I encountered an interesting problem based on tree-data-structure.
We are given a tree which has N nodes, with 1≤N≤105.
Time starts from second 1 and it continues for q seconds.
At each second, the value of each internal node is transferred to all of its child nodes. This happens with all the nodes, except leaf nodes.
Sometimes, at a given time p (seconds), we are asked to return the current value of node x.
There is this O(logN) approach: just find the pth ancestor of the given node x, and output its value.
A harder version of the same problem
Sometimes, at a given time p (seconds), we are asked to return the current value of node x, or we are said to update the value of node x to y.
How to solve this problem for q queries (seconds) efficiently, where 1≤q≤105.
Example
Input
N=5, q=8
Edges of the tree:-
4 3
3 1
5 2
1 2
Values of nodes 1 to 5:-
1 10 4 9 4
Queries:-
- 1st second:-
Add(1,6).

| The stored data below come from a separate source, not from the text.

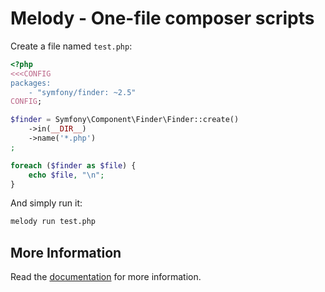 Melody - One-file composer scripts
==================================

Create a file named `test.php`:

```php
<?php
<<<CONFIG
packages:
    - "symfony/finder: ~2.5"
CONFIG;

$finder = Symfony\Component\Finder\Finder::create()
    ->in(__DIR__)
    ->name('*.php')
;

foreach ($finder as $file) {
    echo $file, "\n";
}
```

And simply run it:

```bash
melody run test.php
```

More Information
----------------

Read the [documentation](http://melody.sensiolabs.org) for more information.
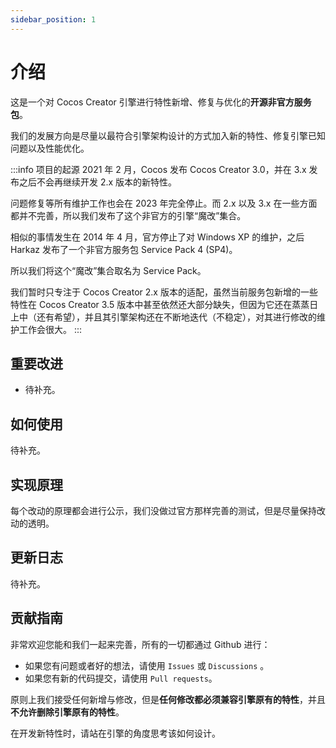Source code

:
 ```yaml
---
sidebar_position: 1
---
```


# 介绍

这是一个对 Cocos Creator 引擎进行特性新增、修复与优化的**开源非官方服务包**。

我们的发展方向是尽量以最符合引擎架构设计的方式加入新的特性、修复引擎已知问题以及性能优化。

:::info 项目的起源
2021 年 2 月，Cocos 发布 Cocos Creator 3.0，并在 3.x 发布之后不会再继续开发 2.x 版本的新特性。

问题修复等所有维护工作也会在 2023 年完全停止。而 2.x 以及 3.x 在一些方面都并不完善，所以我们发布了这个非官方的引擎“魔改”集合。

相似的事情发生在 2014 年 4 月，官方停止了对 Windows XP 的维护，之后 Harkaz 发布了一个非官方服务包 Service Pack 4 (SP4)。

所以我们将这个“魔改”集合取名为 Service Pack。

我们暂时只专注于 Cocos Creator 2.x 版本的适配，虽然当前服务包新增的一些特性在 Cocos Creator 3.5 版本中甚至依然还大部分缺失，但因为它还在蒸蒸日上中（还有希望），并且其引擎架构还在不断地迭代（不稳定），对其进行修改的维护工作会很大。
:::

## 重要改进

- 待补充。

## 如何使用

待补充。

## 实现原理

每个改动的原理都会进行公示，我们没做过官方那样完善的测试，但是尽量保持改动的透明。

## 更新日志

待补充。

## 贡献指南

非常欢迎您能和我们一起来完善，所有的一切都通过 Github 进行：

- 如果您有问题或者好的想法，请使用 `Issues` 或 `Discussions` 。
- 如果您有新的代码提交，请使用 `Pull requests`。

原则上我们接受任何新增与修改，但是**任何修改都必须兼容引擎原有的特性**，并且**不允许删除引擎原有的特性**。

在开发新特性时，请站在引擎的角度思考该如何设计。
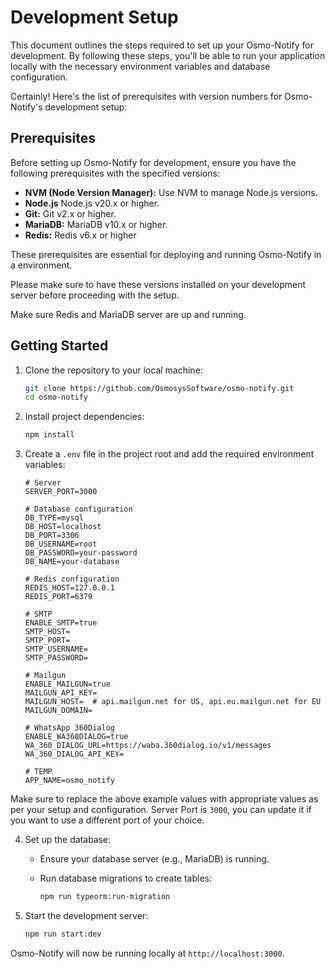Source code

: # Development Setup

This document outlines the steps required to set up your Osmo-Notify for development. By following these steps, you'll be able to run your application locally with the necessary environment variables and database configuration.

Certainly! Here's the list of prerequisites with version numbers for Osmo-Notify's development setup:

## Prerequisites

Before setting up Osmo-Notify for development, ensure you have the following prerequisites with the specified versions:

- **NVM (Node Version Manager):** Use NVM to manage Node.js versions.
- **Node.js** Node.js v20.x or higher.
- **Git:** Git v2.x or higher.
- **MariaDB:** MariaDB v10.x or higher.
- **Redis:** Redis v6.x or higher

These prerequisites are essential for deploying and running Osmo-Notify in a environment.

Please make sure to have these versions installed on your development server before proceeding with the setup.

Make sure Redis and MariaDB server are up and running.

## Getting Started

1. Clone the repository to your local machine:

   ```sh
   git clone https://github.com/OsmosysSoftware/osmo-notify.git
   cd osmo-notify
   ```

2. Install project dependencies:

   ```sh
   npm install
   ```

3. Create a `.env` file in the project root and add the required environment variables:

   ```env
   # Server
   SERVER_PORT=3000

   # Database configuration
   DB_TYPE=mysql
   DB_HOST=localhost
   DB_PORT=3306
   DB_USERNAME=root
   DB_PASSWORD=your-password
   DB_NAME=your-database

   # Redis configuration
   REDIS_HOST=127.0.0.1
   REDIS_PORT=6379
   
   # SMTP
   ENABLE_SMTP=true
   SMTP_HOST=
   SMTP_PORT=
   SMTP_USERNAME=
   SMTP_PASSWORD=

   # Mailgun
   ENABLE_MAILGUN=true
   MAILGUN_API_KEY=
   MAILGUN_HOST=  # api.mailgun.net for US, api.eu.mailgun.net for EU
   MAILGUN_DOMAIN=

   # WhatsApp 360Dialog
   ENABLE_WA360DIALOG=true
   WA_360_DIALOG_URL=https://waba.360dialog.io/v1/messages
   WA_360_DIALOG_API_KEY=

   # TEMP
   APP_NAME=osmo_notify
   ```

Make sure to replace the above example values with appropriate values as per your setup and configuration. Server Port is `3000`, you can update it if you want to use a different port of your choice.

4. Set up the database:

   - Ensure your database server (e.g., MariaDB) is running.
   - Run database migrations to create tables:

     ```sh
     npm run typeorm:run-migration
     ```

5. Start the development server:

   ```sh
   npm run start:dev
   ```

Osmo-Notify will now be running locally at `http://localhost:3000`.
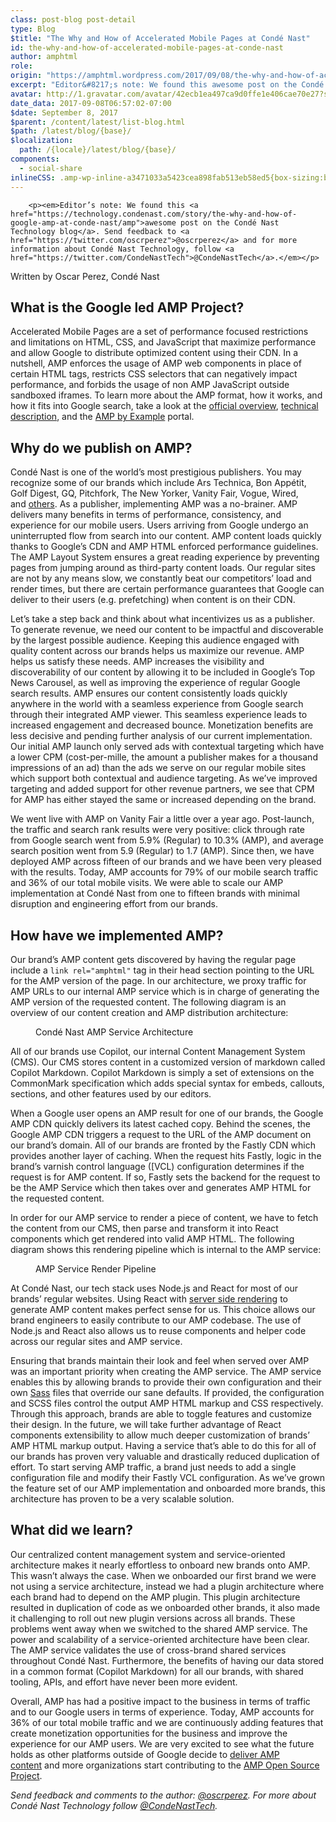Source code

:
 ```yaml
---
class: post-blog post-detail
type: Blog
$title: "The Why and How of Accelerated Mobile Pages at Condé Nast"
id: the-why-and-how-of-accelerated-mobile-pages-at-conde-nast
author: amphtml
role: 
origin: "https://amphtml.wordpress.com/2017/09/08/the-why-and-how-of-accelerated-mobile-pages-at-conde-nast/amp/"
excerpt: "Editor&#8217;s note: We found this awesome post on the Condé Nast Technology blog. Send feedback to @oscrperez and for more information about Condé Nast Technology, follow @CondeNastTech. Written by Oscar Perez, Condé Nast What is the Google led AMP Project? Accelerated Mobile Pages are a set of performance focused restrictions and limitations on HTML, CSS, and [&#8230;]"
avatar: http://1.gravatar.com/avatar/42ecb1ea497ca9d0ffe1e406cae70e27?s=96&d=identicon&r=G
date_data: 2017-09-08T06:57:02-07:00
$date: September 8, 2017
$parent: /content/latest/list-blog.html
$path: /latest/blog/{base}/
$localization:
  path: /{locale}/latest/blog/{base}/
components:
  - social-share
inlineCSS: .amp-wp-inline-a3471033a5423cea898fab513eb58ed5{box-sizing:border-box;color:#1e1e1e;display:block;font-family:droid-serif, &#039;font-size:19px;font-style:normal;font-weight:normal;letter-spacing:normal;margin:0 auto;orphans:2;text-align:center;text-decoration-color:initial;text-decoration-style:initial;text-transform:none;white-space:normal;widows:2;max-width:646px;}.amp-wp-inline-2b4d2be2e69fb2a80f3ea04ab4df1142{text-align:left;}
---
```


<div class="amp-wp-article-content">

		<p><em>Editor’s note: We found this <a href="https://technology.condenast.com/story/the-why-and-how-of-google-amp-at-conde-nast/amp">awesome post on the Condé Nast Technology blog</a>. Send feedback to <a href="https://twitter.com/oscrperez">@oscrperez</a> and for more information about Condé Nast Technology, follow <a href="https://twitter.com/CondeNastTech">@CondeNastTech</a>.</em></p>
<p class="amp-wp-inline-2b4d2be2e69fb2a80f3ea04ab4df1142">Written by Oscar Perez, Condé Nast</p>
<h2>What is the Google led AMP Project?</h2>
<p>Accelerated Mobile Pages are a set of performance focused restrictions and limitations on HTML, CSS, and JavaScript that maximize performance and allow Google to distribute optimized content using their CDN. In a nutshell, AMP enforces the usage of AMP web components in place of certain HTML tags, restricts CSS selectors that can negatively impact performance, and forbids the usage of non AMP JavaScript outside sandboxed iframes. To learn more about the AMP format, how it works, and how it fits into Google search, take a look at the <a href="https://www.ampproject.org/learn/overview/" target="_blank" rel="noopener">official overview</a>, <a href="https://www.ampproject.org/learn/about-how/" target="_blank" rel="noopener">technical description</a>, and the <a href="https://ampbyexample.com/" target="_blank" rel="noopener">AMP by Example</a> portal.</p>
<h2>Why do we publish on AMP?</h2>
<p>Condé Nast is one of the world’s most prestigious publishers. You may recognize some of our brands which include Ars Technica, Bon Appétit, Golf Digest, GQ, Pitchfork, The New Yorker, Vanity Fair, Vogue, Wired, and <a href="http://www.condenast.com/brands/" target="_blank" rel="noopener">others</a>. As a publisher, implementing AMP was a no-brainer. AMP delivers many benefits in terms of performance, consistency, and experience for our mobile users. Users arriving from Google undergo an uninterrupted flow from search into our content. AMP content loads quickly thanks to Google’s CDN and AMP HTML enforced performance guidelines. The AMP Layout System ensures a great reading experience by preventing pages from jumping around as third-party content loads. Our regular sites are not by any means slow, we constantly beat our competitors’ load and render times, but there are certain performance guarantees that Google can deliver to their users (e.g. prefetching) when content is on their CDN.</p>
<p>Let’s take a step back and think about what incentivizes us as a publisher. To generate revenue, we need our content to be impactful and discoverable by the largest possible audience. Keeping this audience engaged with quality content across our brands helps us maximize our revenue. AMP helps us satisfy these needs. AMP increases the visibility and discoverability of our content by allowing it to be included in Google’s Top News Carousel, as well as improving the experience of regular Google search results. AMP ensures our content consistently loads quickly anywhere in the world with a seamless experience from Google search through their integrated AMP viewer. This seamless experience leads to increased engagement and decreased bounce. Monetization benefits are less decisive and pending further analysis of our current implementation. Our initial AMP launch only served ads with contextual targeting which have a lower CPM (cost-per-mille, the amount a publisher makes for a thousand impressions of an ad) than the ads we serve on our regular mobile sites which support both contextual and audience targeting. As we’ve improved targeting and added support for other revenue partners, we see that CPM for AMP has either stayed the same or increased depending on the brand.</p>
<p>We went live with AMP on Vanity Fair a little over a year ago. Post-launch, the traffic and search rank results were very positive: click through rate from Google search went from 5.9% (Regular) to 10.3% (AMP), and average search position went from 5.9 (Regular) to 1.7 (AMP). Since then, we have deployed AMP across fifteen of our brands and we have been very pleased with the results. Today, AMP accounts for 79% of our mobile search traffic and 36% of our total mobile visits. We were able to scale our AMP implementation at Condé Nast from one to fifteen brands with minimal disruption and engineering effort from our brands.</p>
<h2>How have we implemented AMP?</h2>
<p>Our brand’s AMP content gets discovered by having the regular page include a <code>link rel="amphtml"</code> tag in their head section pointing to the URL for the AMP version of the page. In our architecture, we proxy traffic for AMP URLs to our internal AMP service which is in charge of generating the AMP version of the requested content. The following diagram is an overview of our content creation and AMP distribution architecture:</p>
<figure class="embed image-embed-component  amp-wp-inline-a3471033a5423cea898fab513eb58ed5"><amp-img class=" aligncenter amp-wp-enforced-sizes" src="https://media.condenast.io/photos/59a57e16cf742825d0b02891/master/w_768/AMP-Arch.png" width="768" height="803" sizes="(min-width: 660px) 660px, 100vw"></amp-img><figcaption class="caption"><div class="wrapper">
<p>Condé Nast AMP Service Architecture</p>
</div>
</figcaption></figure><p>
All of our brands use Copilot, our internal Content Management System (CMS). Our CMS stores content in a customized version of markdown called Copilot Markdown. Copilot Markdown is simply a set of extensions on the CommonMark specification which adds special syntax for embeds, callouts, sections, and other features used by our editors.</p>
<p>When a Google user opens an AMP result for one of our brands, the Google AMP CDN quickly delivers its latest cached copy. Behind the scenes, the Google AMP CDN triggers a request to the URL of the AMP document on our brand’s domain. All of our brands are fronted by the Fastly CDN which provides another layer of caching. When the request hits Fastly, logic in the brand’s varnish control language ([VCL) configuration determines if the request is for AMP content. If so, Fastly sets the backend for the request to be the AMP Service which then takes over and generates AMP HTML for the requested content.</p>
<p>In order for our AMP service to render a piece of content, we have to fetch the content from our CMS, then parse and transform it into React components which get rendered into valid AMP HTML. The following diagram shows this rendering pipeline which is internal to the AMP service:</p>
<figure class="embed image-embed-component  amp-wp-inline-a3471033a5423cea898fab513eb58ed5"><amp-img class=" aligncenter amp-wp-enforced-sizes" src="https://media.condenast.io/photos/59a57e3dcf742825d0b02893/master/w_768/AMP-Pipeline.png" width="768" height="576" sizes="(min-width: 660px) 660px, 100vw"></amp-img><figcaption class="caption"><div class="wrapper">
<p>AMP Service Render Pipeline</p>
</div>
</figcaption></figure><p>
At Condé Nast, our tech stack uses Node.js and React for most of our brands’ regular websites. Using React with <a href="https://facebook.github.io/react/docs/react-dom-server.html" target="_blank" rel="noopener">server side rendering</a> to generate AMP content makes perfect sense for us. This choice allows our brand engineers to easily contribute to our AMP codebase. The use of Node.js and React also allows us to reuse components and helper code across our regular sites and AMP service.</p>
<p>Ensuring that brands maintain their look and feel when served over AMP was an important priority when creating the AMP service. The AMP service enables this by allowing brands to provide their own configuration and their own <a href="http://sass-lang.com/" target="_blank" rel="noopener">Sass</a> files that override our sane defaults. If provided, the configuration and SCSS files control the output AMP HTML markup and CSS respectively. Through this approach, brands are able to toggle features and customize their design. In the future, we will take further advantage of React components extensibility to allow much deeper customization of brands’ AMP HTML markup output. Having a service that’s able to do this for all of our brands has proven very valuable and drastically reduced duplication of effort. To start serving AMP traffic, a brand just needs to add a single configuration file and modify their Fastly VCL configuration. As we’ve grown the feature set of our AMP implementation and onboarded more brands, this architecture has proven to be a very scalable solution.</p>
<h2>What did we learn?</h2>
<p>Our centralized content management system and service-oriented architecture makes it nearly effortless to onboard new brands onto AMP. This wasn’t always the case. When we onboarded our first brand we were not using a service architecture, instead we had a plugin architecture where each brand had to depend on the AMP plugin. This plugin architecture resulted in duplication of code as we onboarded other brands, it also made it challenging to roll out new plugin versions across all brands. These problems went away when we switched to the shared AMP service. The power and scalability of a service-oriented architecture have been clear. The AMP service validates the use of cross-brand shared services throughout Condé Nast. Furthermore, the benefits of having our data stored in a common format (Copilot Markdown) for all our brands, with shared tooling, APIs, and effort have never been more evident.</p>
<p>Overall, AMP has had a positive impact to the business in terms of traffic and to our Google users in terms of experience. Today, AMP accounts for 36% of our total mobile traffic and we are continuously adding features that create monetization opportunities for the business and improve the experience for our AMP users. We are very excited to see what the future holds as other platforms outside of Google decide to <a href="https://www.ampproject.org/latest/blog/turbocharging-amp/" target="_blank" rel="noopener">deliver AMP content</a> and more organizations start contributing to the <a href="https://github.com/ampproject" target="_blank" rel="noopener">AMP Open Source Project</a>.</p>
<p><em>Send feedback and comments to the author: <a href="https://twitter.com/oscrperez" target="_blank" rel="noopener">@oscrperez</a>. For more about Condé Nast Technology follow <a href="https://twitter.com/CondeNastTech" target="_blank" rel="noopener">@CondeNastTech</a>.</em></p>
	</div>

	


</div>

Add the value 6 to node 1. - 2nd second:- What is the current value of node 3?
(?,3) - 3rd second:-
Add(3,5) - 4th second:-
(?,3) - 5th second:-
Add(2,2) - 6th second:-
Add(5,10) - 7th second:-
(?,5) - 8th second:-
(?,4)
Expected Output
- 6
- 0
- 33
- 25
Explanation
- 1st second: 6,1,1,13,14 (Values of all nodes)
- 2nd second: 0,6,6,14,15
- 3rd second: 0,0,5,20,21
- 4th second: 0,0,0,25,21
- 5th second: 0,2,0,25,21
- 6th second: 0,0,0,25,33
- 7th second: 0,0,0,25,33
- 8th second: 0,0,0,25,33
How to answer the queries efficiently?